▶ _Extracted entries_:

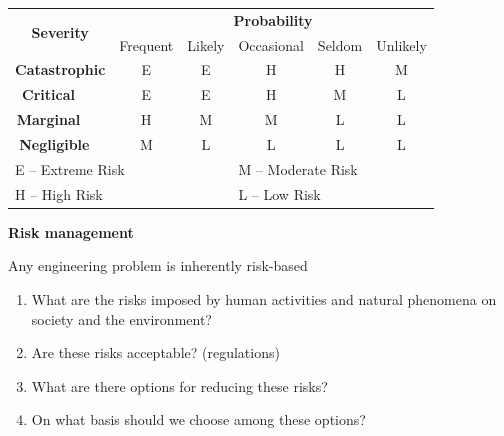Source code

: \documentclass[aspectratio=1610,pdftex,dvipsnames,compress,xcolor={dvipsnames}]{beamer}
\begin{document}
\begin{frame}{}
    \begin{longtable}{|c|c|c|c|c|c|}
        \hline
        \multirow{2}{*}{\textbf{Severity}} 
        & \multicolumn{5}{c|}{\textbf{Probability}} 
        \\ 
        \cline{2-6}
         
        & Frequent 
        & Likely 
        & Occasional 
        & Seldom 
        & Unlikely 
        \\ 
        \hline
        \textbf{Catastrophic} 
        & E 
        & E 
        & H 
        & H 
        & M 
        \\ 
        \hline
        \textbf{Critical}     
        & E 
        & E 
        & H 
        & M 
        & L 
        \\ 
        \hline
        \textbf{Marginal}     
        & H 
        & M 
        & M 
        & L 
        & L 
        \\ 
        \hline
        \textbf{Negligible}   
        & M 
        & L 
        & L 
        & L 
        & L 
        \\ 
        \hline
        \hline
        \multicolumn{3}{|l}{E -- Extreme Risk} 
        & \multicolumn{3}{l|}{M -- Moderate Risk} 
        \\
        \multicolumn{3}{|l}{H -- High Risk}    
        & \multicolumn{3}{l|}{L -- Low Risk} 
        \\ 
        \hline
    \end{longtable}
\end{frame}


\begin{frame}[plain]{}
    \centering\LARGE\textbf{Risk management}
\end{frame}


\addtocounter{framenumber}{-1}
\begin{frame}{Any engineering problem is inherently risk-based}
    \begin{enumerate}[series=outerlist,topsep=0pt,itemsep=21pt,leftmargin=*,label=(\arabic*)]
        \item What are the risks imposed by human activities and natural phenomena on society and the environment?
        \item Are these risks acceptable? (regulations)
        \item What are there options for reducing these risks?
        \item On what basis should we choose among these options?
    \end{enumerate}
\end{frame}
\end{document}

▶ _Instructions for the task_: Give the number of lines above that hold the word "longtable", and nothing more.

▶ _Completed exercise_: 2